With this thought in mind, she sped up, arriving in the hotel lobby to find the gendarmes had taken up posts, one each on either side of the door and the other near the front desk. They held their batons at ready, their eyes flinty and their mouths grim.

Lucy’s gaze flew about the lobby, looking for Margery. She had to warn him. It hadn’t been that long ago that Oscar Wilde had been imprisoned for gross indecency and while Margery’s proclivities
off of the stage—which she did not, in fact, know—had always been a matter of unimportance to her, who knew what constituted indecency in France?

She hurried up to the reception desk where a fat, glistening-faced bald man stood nervously watching the door. The policeman next to the desk had adopted the attitude of a dog guarding a bone.

“Monsieur, please, do you speak English?” she asked the gendarme. He glanced at her, shook his head, and went back to staring fixedly at the front door.

She turned to the desk manager. “
Please
say you speak English.”

“You should not be here, mademoiselle,” he told her. “Come back later.”

“What are those police doing there?”

“They are here to arrest a criminal,” the fat man said, mopping his face with a delicate lawn handkerchief. His gaze narrowed on her accusingly. “An Englishman. It would be best if you came back here with me where you will be safe.”

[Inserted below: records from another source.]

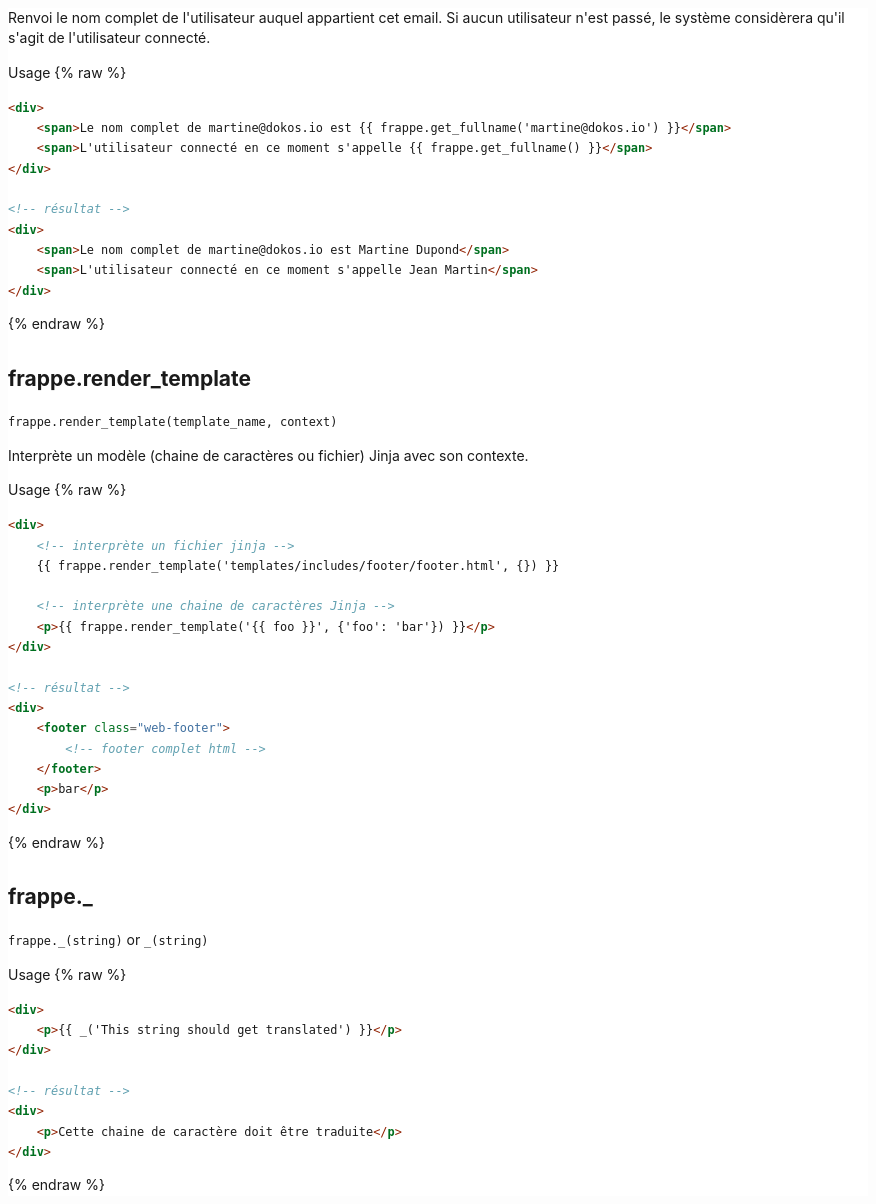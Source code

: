 Renvoi le nom complet de l'utilisateur auquel appartient cet email. Si aucun utilisateur n'est passé, le système considèrera qu'il s'agit de l'utilisateur connecté.

Usage
{% raw %}
```html
<div>
	<span>Le nom complet de martine@dokos.io est {{ frappe.get_fullname('martine@dokos.io') }}</span>
	<span>L'utilisateur connecté en ce moment s'appelle {{ frappe.get_fullname() }}</span>
</div>

<!-- résultat -->
<div>
	<span>Le nom complet de martine@dokos.io est Martine Dupond</span>
	<span>L'utilisateur connecté en ce moment s'appelle Jean Martin</span>
</div>
```
{% endraw %}

## frappe.render_template
`frappe.render_template(template_name, context)`

Interprète un modèle (chaine de caractères ou fichier) Jinja avec son contexte.

Usage
{% raw %}
```html
<div>
	<!-- interprète un fichier jinja -->
	{{ frappe.render_template('templates/includes/footer/footer.html', {}) }}

	<!-- interprète une chaine de caractères Jinja -->
	<p>{{ frappe.render_template('{{ foo }}', {'foo': 'bar'}) }}</p>
</div>

<!-- résultat -->
<div>
	<footer class="web-footer">
		<!-- footer complet html -->
	</footer>
	<p>bar</p>
</div>
```
{% endraw %}

## frappe._
`frappe._(string)` or `_(string)`

Usage
{% raw %}
```html
<div>
	<p>{{ _('This string should get translated') }}</p>
</div>

<!-- résultat -->
<div>
	<p>Cette chaine de caractère doit être traduite</p>
</div>
```
{% endraw %}
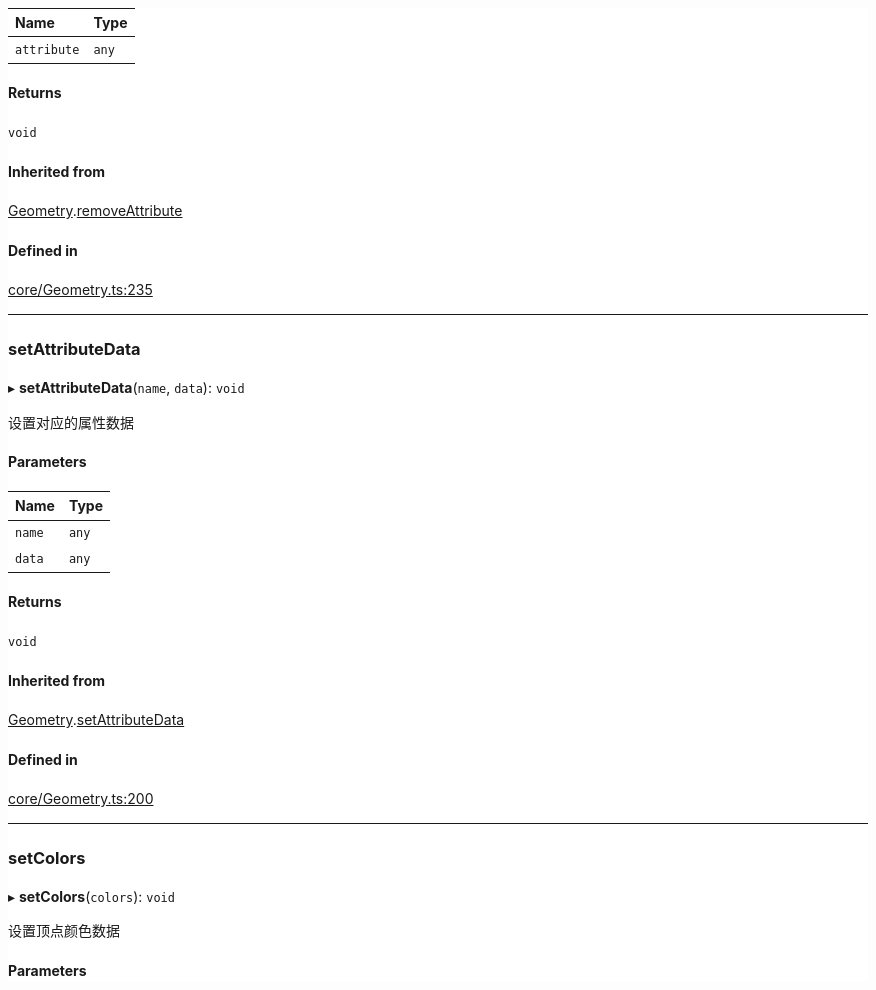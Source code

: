 | Name | Type |
| :------ | :------ |
| `attribute` | `any` |

#### Returns

`void`

#### Inherited from

[Geometry](Geometry.md).[removeAttribute](Geometry.md#removeattribute)

#### Defined in

[core/Geometry.ts:235](https://github.com/sakitam-gis/vis-engine/blob/master/src/core/Geometry.ts?at&#x3D;b6d63c9#line&#x3D;235)

___

### setAttributeData

▸ **setAttributeData**(`name`, `data`): `void`

设置对应的属性数据

#### Parameters

| Name | Type |
| :------ | :------ |
| `name` | `any` |
| `data` | `any` |

#### Returns

`void`

#### Inherited from

[Geometry](Geometry.md).[setAttributeData](Geometry.md#setattributedata)

#### Defined in

[core/Geometry.ts:200](https://github.com/sakitam-gis/vis-engine/blob/master/src/core/Geometry.ts?at&#x3D;b6d63c9#line&#x3D;200)

___

### setColors

▸ **setColors**(`colors`): `void`

设置顶点颜色数据

#### Parameters
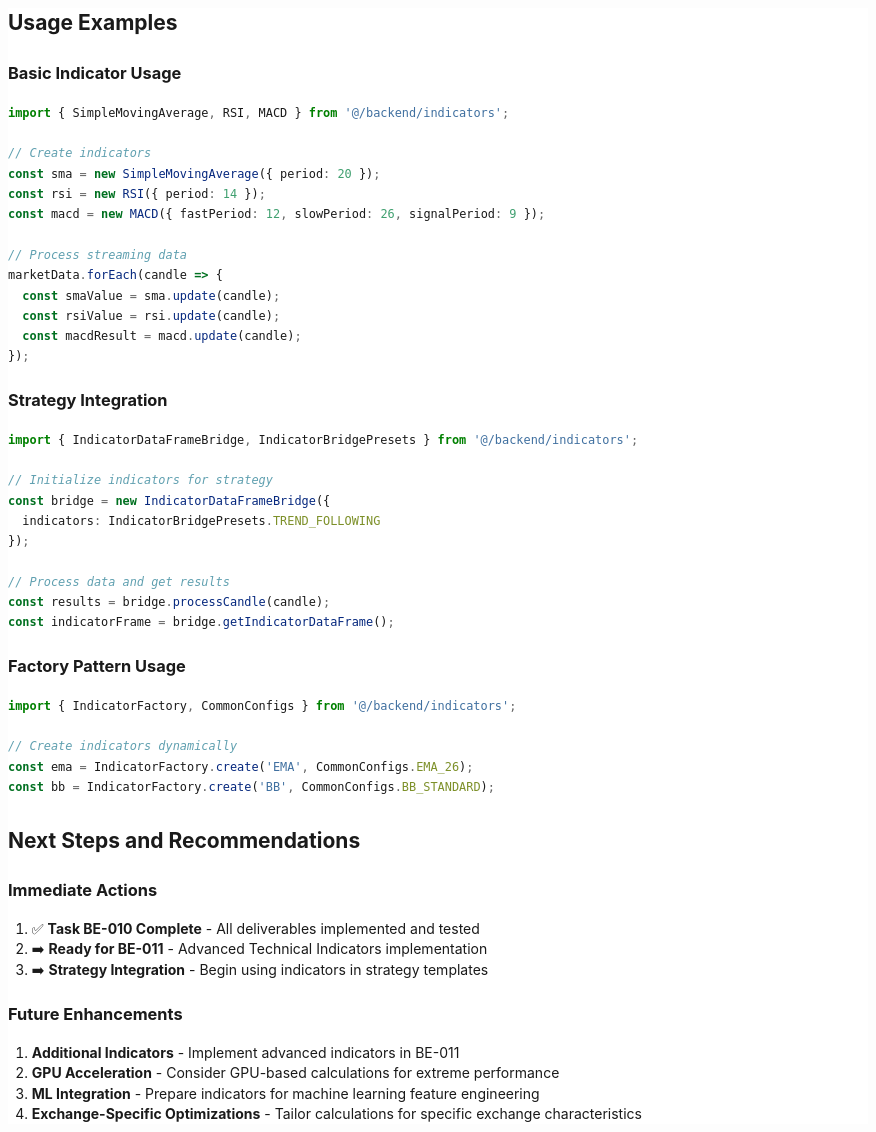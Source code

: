 ## Usage Examples

### Basic Indicator Usage
```typescript
import { SimpleMovingAverage, RSI, MACD } from '@/backend/indicators';

// Create indicators
const sma = new SimpleMovingAverage({ period: 20 });
const rsi = new RSI({ period: 14 });
const macd = new MACD({ fastPeriod: 12, slowPeriod: 26, signalPeriod: 9 });

// Process streaming data
marketData.forEach(candle => {
  const smaValue = sma.update(candle);
  const rsiValue = rsi.update(candle);
  const macdResult = macd.update(candle);
});
```

### Strategy Integration
```typescript
import { IndicatorDataFrameBridge, IndicatorBridgePresets } from '@/backend/indicators';

// Initialize indicators for strategy
const bridge = new IndicatorDataFrameBridge({
  indicators: IndicatorBridgePresets.TREND_FOLLOWING
});

// Process data and get results
const results = bridge.processCandle(candle);
const indicatorFrame = bridge.getIndicatorDataFrame();
```

### Factory Pattern Usage
```typescript
import { IndicatorFactory, CommonConfigs } from '@/backend/indicators';

// Create indicators dynamically
const ema = IndicatorFactory.create('EMA', CommonConfigs.EMA_26);
const bb = IndicatorFactory.create('BB', CommonConfigs.BB_STANDARD);
```

## Next Steps and Recommendations

### Immediate Actions
1. ✅ **Task BE-010 Complete** - All deliverables implemented and tested
2. ➡️ **Ready for BE-011** - Advanced Technical Indicators implementation
3. ➡️ **Strategy Integration** - Begin using indicators in strategy templates

### Future Enhancements
1. **Additional Indicators** - Implement advanced indicators in BE-011
2. **GPU Acceleration** - Consider GPU-based calculations for extreme performance
3. **ML Integration** - Prepare indicators for machine learning feature engineering
4. **Exchange-Specific Optimizations** - Tailor calculations for specific exchange characteristics
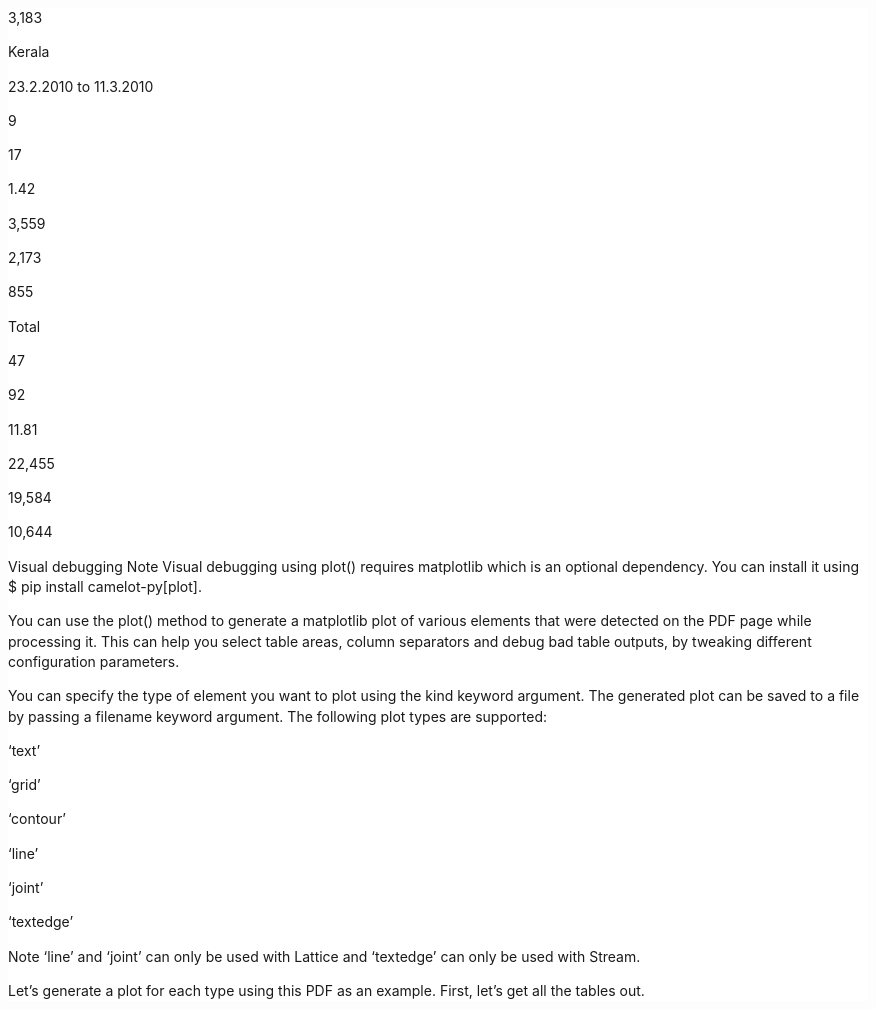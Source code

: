 3,183

Kerala

23.2.2010 to 11.3.2010

9

17

1.42

3,559

2,173

855

Total

47

92

11.81

22,455

19,584

10,644

Visual debugging
Note
Visual debugging using plot() requires matplotlib which is an optional dependency. You can install it using $ pip install camelot-py[plot].

You can use the plot() method to generate a matplotlib plot of various elements that were detected on the PDF page while processing it. This can help you select table areas, column separators and debug bad table outputs, by tweaking different configuration parameters.

You can specify the type of element you want to plot using the kind keyword argument. The generated plot can be saved to a file by passing a filename keyword argument. The following plot types are supported:

‘text’

‘grid’

‘contour’

‘line’

‘joint’

‘textedge’

Note
‘line’ and ‘joint’ can only be used with Lattice and ‘textedge’ can only be used with Stream.

Let’s generate a plot for each type using this PDF as an example. First, let’s get all the tables out.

This man thought they needed protection from Margery? She could not imagine anything more absurd. “Where is he?”

“He will be coming through the door at any second. Please, mademoiselle. Behind the desk. We do not know of what this man is capable.”

“He is
capable
of a stellar mezzo soprano. You are making a terrible mistake. He wouldn’t do anything illegal. Unless it’s illegal for a man to wear skirts in France.”

“He wears skirts to facilitate his crimes?” The man’s eyes widened. “Deplorable!”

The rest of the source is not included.